Ipragliflozin-induced improvement of liver steatosis in obese mice may involve sirtuin signaling

Takayoshi Suga; Ken Sato; Tatsuya Ohyama; Sho Matsui; Takeshi Kobayashi; Hiroki Tojima; Norio Horiguchi; Yuichi Yamazaki; Satoru Kakizaki; Ayaka Nishikido; Takashi Okamura; Masanobu Yamada; Tadahiro Kitamura; Toshio Uraoka

doi:10.4254/wjh.v12.i7.350

Ipragliflozin-induced improvement of liver steatosis in obese mice may involve sirtuin signaling

World J Hepatol. 2020 Jul 27;12(7):350-362. doi: 10.4254/wjh.v12.i7.350.

Affiliations

¹ Department of Gastroenterology and Hepatology, Gunma University Graduate School of Medicine, Maebashi 371-8511, Gunma, Japan.
² Department of Gastroenterology and Hepatology, Gunma University Graduate School of Medicine, Maebashi 371-8511, Gunma, Japan. satoken@gunma-u.ac.jp.
³ Metabolic Signal Research Center, Institute for Molecular and Cellular Regulation, Gunma University, Maebashi 371-8512, Gunma, Japan.
⁴ Department of Medicine and Molecular Science, Gunma Graduate School of Medicine, Maebashi 371-8511, Gunma, Japan.

Abstract

Background: Sodium glucose cotransporter 2 (SGLT2) inhibitors are newly developed oral antidiabetic drugs. SGLT2 is primarily expressed in the kidneys and reabsorbs approximately 90% of the glucose filtered by the renal glomeruli. SGLT2 inhibitors lower glucose levels independently of insulin action by facilitating urinary glucose excretion. The SGLT2 inhibitor ipragliflozin has reportedly improved liver steatosis in animal models and clinical studies. However, the mechanisms by which SGLT2 inhibitors improve liver steatosis are not fully understood.

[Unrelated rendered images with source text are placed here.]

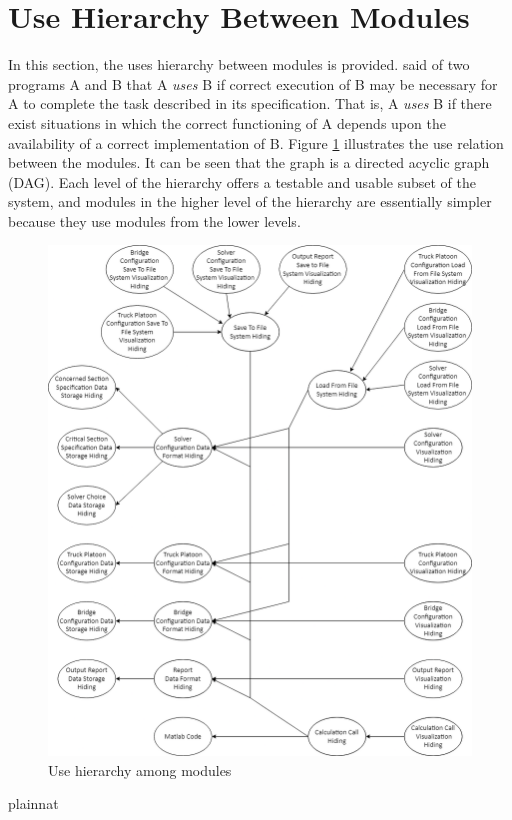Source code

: \documentclass[12pt, titlepage]{article}
\begin{document}
\section{Use Hierarchy Between Modules} \label{SecUse}

In this section, the uses hierarchy between modules is
provided. \citet{Parnas1978} said of two programs A and B that A {\em uses} B if
correct execution of B may be necessary for A to complete the task described in
its specification. That is, A {\em uses} B if there exist situations in which
the correct functioning of A depends upon the availability of a correct
implementation of B.  Figure \ref{FigUH} illustrates the use relation between
the modules. It can be seen that the graph is a directed acyclic graph
(DAG). Each level of the hierarchy offers a testable and usable subset of the
system, and modules in the higher level of the hierarchy are essentially simpler
because they use modules from the lower levels.

\begin{figure}[H]
\centering
\includegraphics[width=1\textwidth]{../images/UseHierarchy.png}
\caption{Use hierarchy among modules}
\label{FigUH}
\end{figure}


 {plainnat}


\newpage{}
\end{document}
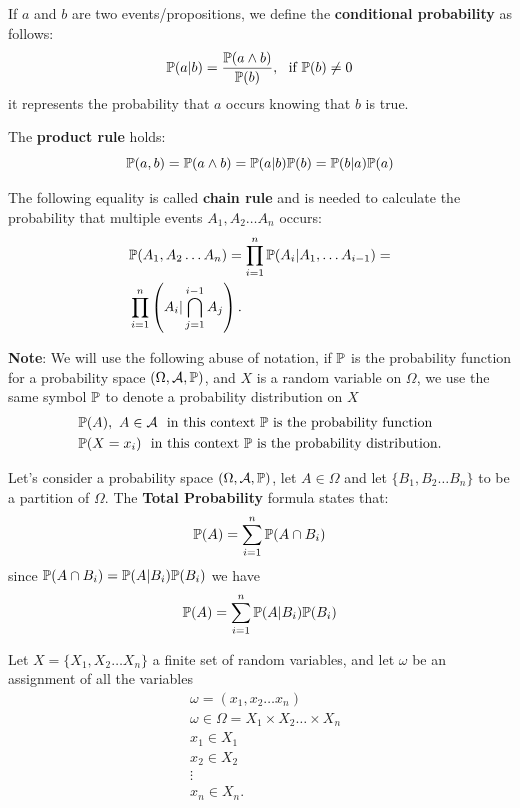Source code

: \documentclass[10pt, letterpaper]{report}
\begin{document}
\bigskip
If $a$ and $b$ are two events/propositions, we define the \textbf{conditional probability} as follows:
\begin{equation}
	\Prob(a|b)=\frac{\Prob(a\land b)}{\Prob(b)}, \ \ \text{if }\Prob(b)\ne0
\end{equation}
it represents the probability that $a$ occurs knowing that $b$ is true.

The \textbf{product rule} holds:
\begin{equation}
	{\mathbb P}(a,b)={\mathbb P}(a\land b)={\mathbb P}(a|b){\mathbb P}(b)={\mathbb P}(b|a){\mathbb P}(a)
\end{equation}

The following equality is called \textbf{chain rule} and is needed to calculate the probability that multiple events $A_1,A_2\dots A_n$ occurs:
\begin{align}
	 & {\mathbb P}(A_1,A_2\dots A_n)=\prod_{i=1}^n{\mathbb P}(A_i|A_1,\dots A_{i-1})=
	\\ &\prod_{i=1}^n\left( A_i|\bigcap_{j=1}^{i-1} A_j \right).
\end{align}

\textbf{Note}: We will use the following abuse of notation, if ${\mathbb P}$ is the probability function for a probability space $(\Omega,\mathcal A,{\mathbb P})$, and $X$ is a random variable on $\Omega$, we use the same symbol ${\mathbb P}$ to denote a probability distribution on $X$
\begin{align}
	 & {\mathbb P}(A), \ A\in\mathcal A \ \ \text{in this context ${\mathbb P}$ is the probability function} \\
	 & {\mathbb P}(X=x_i) \ \ \text{in this context ${\mathbb P}$ is the probability distribution.}
\end{align}

\begin{theorem}
	Let's consider a probability space $(\Omega,\mathcal A, {\mathbb P})$, let $A\in \Omega$ and let $\{B_1,B_2\dots B_n\}$ to be a partition of $\Omega$.
	The \textbf{Total Probability} formula states that:
	\begin{equation}
		{\mathbb P}(A)=\sum_{i=1}^n{\mathbb P}(A\cap B_i)
	\end{equation}
	since ${\mathbb P}(A\cap B_i)={\mathbb P}(A|B_i){\mathbb P}(B_i)$ we have
	\begin{equation}
		{\mathbb P}(A)=\sum_{i=1}^n{\mathbb P}(A|B_i){\mathbb P}(B_i)
	\end{equation}
\end{theorem}

Let $X=\{X_1,X_2\dots X_n\}$ a finite set of random variables, and let $\omega$ be an assignment of all the variables
\begin{align}
	 & \omega=(x_1,x_2\dots x_n)                     \\
	 & \omega\in\Omega=X_1\times X_2\dots \times X_n \\
	 & x_1\in X_1                                    \\
	 & x_2\in X_2                                    \\
	 & \vdots                                        \\
	 & x_n\in X_n.
\end{align}
\end{document}
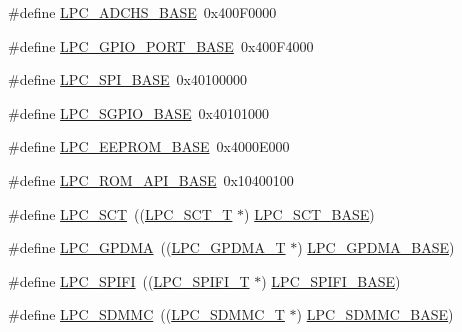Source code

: \begin{DoxyCompactItemize}
\#define \hyperlink{group___p_e_r_i_p_h__43_x_x___b_a_s_e_gabecd591c7e203c132a20798f724c6ed6}{L\+P\+C\+\_\+\+A\+D\+C\+H\+S\+\_\+\+B\+A\+SE}~0x400\+F0000
\item 
\#define \hyperlink{group___p_e_r_i_p_h__43_x_x___b_a_s_e_ga7de0e57c07a6bd4ff8cf9f2b85249ed4}{L\+P\+C\+\_\+\+G\+P\+I\+O\+\_\+\+P\+O\+R\+T\+\_\+\+B\+A\+SE}~0x400\+F4000
\item 
\#define \hyperlink{group___p_e_r_i_p_h__43_x_x___b_a_s_e_gaf611188188574ba805b6de71acc88c6c}{L\+P\+C\+\_\+\+S\+P\+I\+\_\+\+B\+A\+SE}~0x40100000
\item 
\#define \hyperlink{group___p_e_r_i_p_h__43_x_x___b_a_s_e_ga3e50d6c46ad4612cde93035a12b204a8}{L\+P\+C\+\_\+\+S\+G\+P\+I\+O\+\_\+\+B\+A\+SE}~0x40101000
\item 
\#define \hyperlink{group___p_e_r_i_p_h__43_x_x___b_a_s_e_ga9d1fcaafb9feb0f8253c3cef1edc7e9f}{L\+P\+C\+\_\+\+E\+E\+P\+R\+O\+M\+\_\+\+B\+A\+SE}~0x4000\+E000
\item 
\#define \hyperlink{group___p_e_r_i_p_h__43_x_x___b_a_s_e_ga2ae00d891b7603694f3a1eb640013f63}{L\+P\+C\+\_\+\+R\+O\+M\+\_\+\+A\+P\+I\+\_\+\+B\+A\+SE}~0x10400100
\item 
\#define \hyperlink{group___p_e_r_i_p_h__43_x_x___b_a_s_e_gace25d349a4ffff2cd63e5f2c6d127509}{L\+P\+C\+\_\+\+S\+CT}~((\hyperlink{struct_l_p_c___s_c_t___t}{L\+P\+C\+\_\+\+S\+C\+T\+\_\+T}              $\ast$) \hyperlink{group___p_e_r_i_p_h__43_x_x___b_a_s_e_gad39ca0e94488b4bee5510b2e8bc5a708}{L\+P\+C\+\_\+\+S\+C\+T\+\_\+\+B\+A\+SE})
\item 
\#define \hyperlink{group___p_e_r_i_p_h__43_x_x___b_a_s_e_gaf9d4b843ddff8d08a27880f90e2dbf18}{L\+P\+C\+\_\+\+G\+P\+D\+MA}~((\hyperlink{struct_l_p_c___g_p_d_m_a___t}{L\+P\+C\+\_\+\+G\+P\+D\+M\+A\+\_\+T}            $\ast$) \hyperlink{group___p_e_r_i_p_h__43_x_x___b_a_s_e_ga51ba8e3f33730fa2b78be3f892d8c278}{L\+P\+C\+\_\+\+G\+P\+D\+M\+A\+\_\+\+B\+A\+SE})
\item 
\#define \hyperlink{group___p_e_r_i_p_h__43_x_x___b_a_s_e_gaa6445e9b3756a585e42bb068a305f879}{L\+P\+C\+\_\+\+S\+P\+I\+FI}~((\hyperlink{group___l_p_c_s_p_i_f_i_l_i_b___h_w___a_p_i_ga69ca4e6bace5ac7e7a2ae3cdc0d569b3}{L\+P\+C\+\_\+\+S\+P\+I\+F\+I\+\_\+T}            $\ast$) \hyperlink{group___p_e_r_i_p_h__43_x_x___b_a_s_e_gad284a5971366e0a8b5fe9881fdb9aa0c}{L\+P\+C\+\_\+\+S\+P\+I\+F\+I\+\_\+\+B\+A\+SE})
\item 
\#define \hyperlink{group___p_e_r_i_p_h__43_x_x___b_a_s_e_ga0dad86ccae5b13170e0204ed651a2847}{L\+P\+C\+\_\+\+S\+D\+M\+MC}~((\hyperlink{struct_l_p_c___s_d_m_m_c___t}{L\+P\+C\+\_\+\+S\+D\+M\+M\+C\+\_\+T}            $\ast$) \hyperlink{group___p_e_r_i_p_h__43_x_x___b_a_s_e_ga4175c6e418d0b209c42f789cfa9ff32b}{L\+P\+C\+\_\+\+S\+D\+M\+M\+C\+\_\+\+B\+A\+SE})

\end{DoxyCompactItemize}
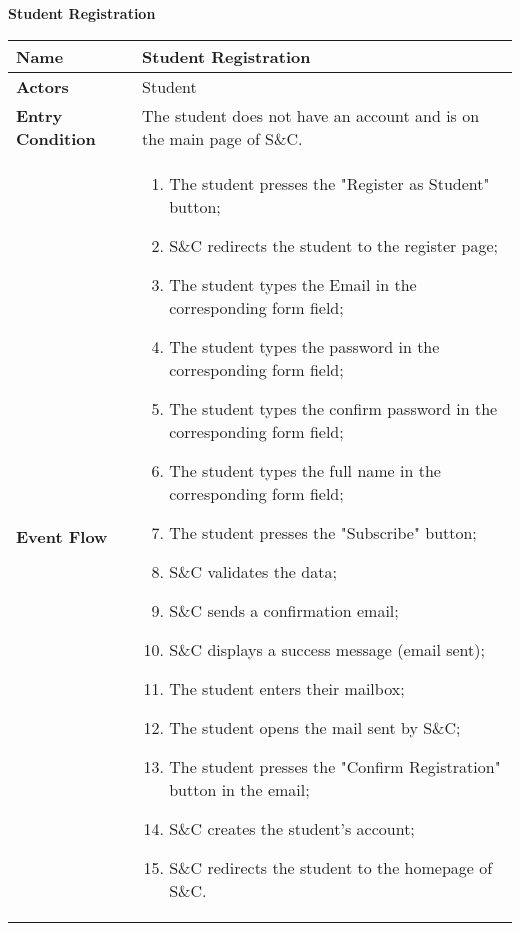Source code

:         \begin{enumerate}[label=\textbf{[US\arabic*]}, left = 0pt, align = left]
            \item \textbf{Student Registration}
            
            \begin{longtable}{|l|p{11cm}|}  
                \hline
                \textbf{Name} & 
                    \textbf{Student Registration} \\
                \hline
                
                \textbf{Actors} & 
                    Student \\
                \hline
                
                \textbf{Entry Condition} & 
                    The student does not have an account and is on the main page of S\&C. \\
                \hline
                
                \textbf{Event Flow} &
                    \begin{enumerate}[label=\arabic*., itemsep=0.2em]
                        \item The student presses the "Register as Student" button;
                        \item S\&C redirects the student to the register page;
                        \item The student types the Email in the corresponding form field;
                        \item The student types the password in the corresponding form field;
                        \item The student types the confirm password in the corresponding form field;
                        \item The student types the full name in the corresponding form field;
                        \item The student presses the "Subscribe" button;
                        \item S\&C validates the data;
                        \item S\&C sends a confirmation email;
                        \item S\&C displays a success message (email sent);
                        \item The student enters their mailbox;
                        \item The student opens the mail sent by S\&C;
                        \item The student presses the "Confirm Registration" button in the email;
                        \item S\&C creates the student's account;
                        \item S\&C redirects the student to the homepage of S\&C.
                    \end{enumerate} \\
                \hline
                

\end{longtable}
\end{enumerate}
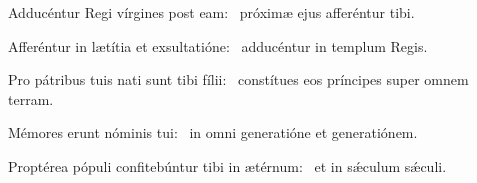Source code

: \item Adducéntur Regi vírgines post eam:~\psstar{} próximæ ejus afferéntur tibi.

\item Afferéntur in lætítia et exsultatióne:~\psstar{} adducéntur in templum Regis.

\item Pro pátribus tuis nati sunt tibi fílii:~\psstar{} constítues eos príncipes super omnem terram.

\item Mémores erunt nóminis tui:~\psstar{} in omni generatióne et generatiónem.

\item Proptérea pópuli confitebúntur tibi in ætérnum:~\psstar{} et in sǽculum sǽculi.
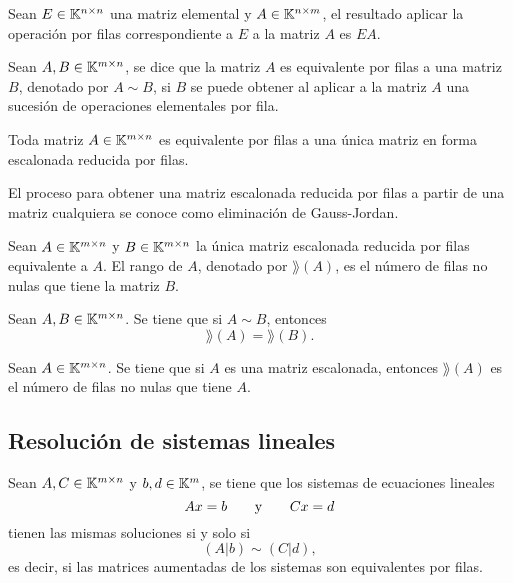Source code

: \documentclass[a4,11pt]{aleph-notas}
\begin{document}
\begin{teo}
    Sean $E\in \Mat[\K]{n}{n}$ una matriz elemental y $A\in\Mat[\K]{n}{m}$, el resultado aplicar la operación por filas correspondiente a $E$ a la matriz $A$ es $EA$.
\end{teo}

\begin{defi}
    Sean $A,B\in \Mat[\K]{m}{n}$, se dice que la matriz $A$ es equivalente por filas a una matriz $B$, denotado por $A\sim B$, si $B$ se puede obtener al aplicar a la matriz $A$ una sucesión de operaciones elementales por fila.
\end{defi}

\begin{teo}
    Toda matriz $A\in\Mat[\K]{m}{n}$ es equivalente por filas a una única matriz en forma escalonada reducida por filas. 
\end{teo}

\begin{advertencia}
    El proceso para obtener una matriz escalonada reducida por filas a partir de una matriz cualquiera se conoce como eliminación de Gauss-Jordan.
\end{advertencia}

\begin{defi}
    Sean $A\in\Mat[\K]{m}{n}$ y $B\in\Mat[\K]{m}{n}$ la única matriz escalonada reducida por filas equivalente a $A$. El rango de $A$, denotado por $\rang(A)$, es el número de filas no nulas que tiene la matriz $B$.  
\end{defi}

\begin{prop}
    Sean $A, B\in\Mat[\K]{m}{n}$. Se tiene que si $A\sim B$, entonces 
    \[
        \rang(A) = \rang(B).
    \]
\end{prop}

\begin{prop}
    Sean $A\in\Mat[\K]{m}{n}$. Se tiene que si $A$ es una matriz escalonada, entonces $\rang(A)$ es el número de filas no nulas que tiene $A$.
\end{prop}

\subsection{Resolución de sistemas lineales}

\begin{teo}
    Sean $A,C\in \Mat[\K]{m}{n}$ y $b,d\in \K^m$, se tiene que los sistemas de ecuaciones lineales
    \[
        Ax=b
        \texty
        Cx=d
    \]
    tienen las mismas soluciones si y solo si
    \[
        (A|b)\sim (C|d),
    \]
    es decir, si las matrices aumentadas de los sistemas son equivalentes por filas. 
\end{teo}
\end{document}
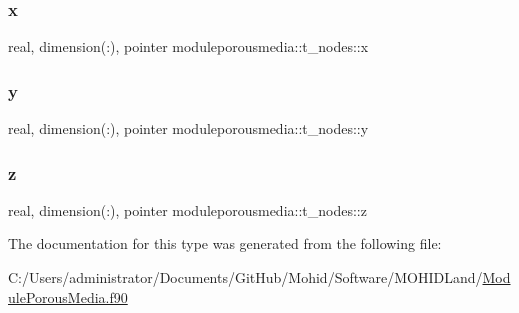 \subsubsection{\texorpdfstring{x}{x}}
{\footnotesize\ttfamily real, dimension(\+:), pointer moduleporousmedia\+::t\+\_\+nodes\+::x\hspace{0.3cm}{\ttfamily [private]}}

\mbox{\label{structmoduleporousmedia_1_1t__nodes_a34491def5f18f47a3a32027d7aedab60}} 
\subsubsection{\texorpdfstring{y}{y}}
{\footnotesize\ttfamily real, dimension(\+:), pointer moduleporousmedia\+::t\+\_\+nodes\+::y\hspace{0.3cm}{\ttfamily [private]}}

\mbox{\label{structmoduleporousmedia_1_1t__nodes_aa953275f7c441b238baab6e203a34ce5}} 
\subsubsection{\texorpdfstring{z}{z}}
{\footnotesize\ttfamily real, dimension(\+:), pointer moduleporousmedia\+::t\+\_\+nodes\+::z\hspace{0.3cm}{\ttfamily [private]}}



The documentation for this type was generated from the following file\+:\begin{DoxyCompactItemize}
\item 
C\+:/\+Users/administrator/\+Documents/\+Git\+Hub/\+Mohid/\+Software/\+M\+O\+H\+I\+D\+Land/\mbox{\hyperlink{_module_porous_media_8f90}{Module\+Porous\+Media.\+f90}}\end{DoxyCompactItemize}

Aim: To investigate the ameliorative effects of ipragliflozin on liver steatosis and the mechanisms of these effects in obese mice.

Methods: We analyzed 8-wk-old male obese (ob/ob) mice that were randomly divided into a group receiving a normal chow diet and a group receiving a normal chow diet supplemented with ipragliflozin (3 mg/kg or 10 mg/kg) for 4 wk. We also analyzed their lean sex-matched littermates receiving a normal chow diet as another control group. Body weight and liver weight were evaluated, and liver histology, immunoblotting, and reverse transcription-polymerase chain reaction analyses were performed.

Results: Hepatic lipid accumulation was significantly ameliorated in ob/ob mice treated with 10 mg/kg ipragliflozin compared to untreated ob/ob mice irrespective of body weight changes. Ipragliflozin had no appreciable effects on hepatic oxidative stress-related gene expression levels or macrophage infiltration, but significantly reduced hepatic interleukin-1β (IL-1β) mRNA expression levels. Ipragliflozin increased both the mRNA and protein expression levels of sirtuin 1 (SIRT1) in the liver. The hepatic mRNA levels of peroxisome proliferator-activated receptor γ coactivator 1α (PGC-1α), peroxisome proliferator-activated receptor α (PPARα), and fibroblast growth factor-21 (FGF21) were also significantly higher in ipragliflozin-treated ob/ob mice than in untreated ob/ob mice.

Conclusion: Our study suggests that the liver steatosis-ameliorating effects of ipragliflozin in ob/ob mice may be mediated partly by hepatic SIRT1 signaling, possibly through the PGC-1α/PPARα-FGF21 pathway.

Keywords: Fibroblast growth factor-21; Nonalcoholic fatty liver disease; Peroxisome proliferator-activated receptor α; Peroxisome proliferator-activated receptor γ coactivator 1α; Selective sodium glucose cotransporter 2; Sirtuin 1.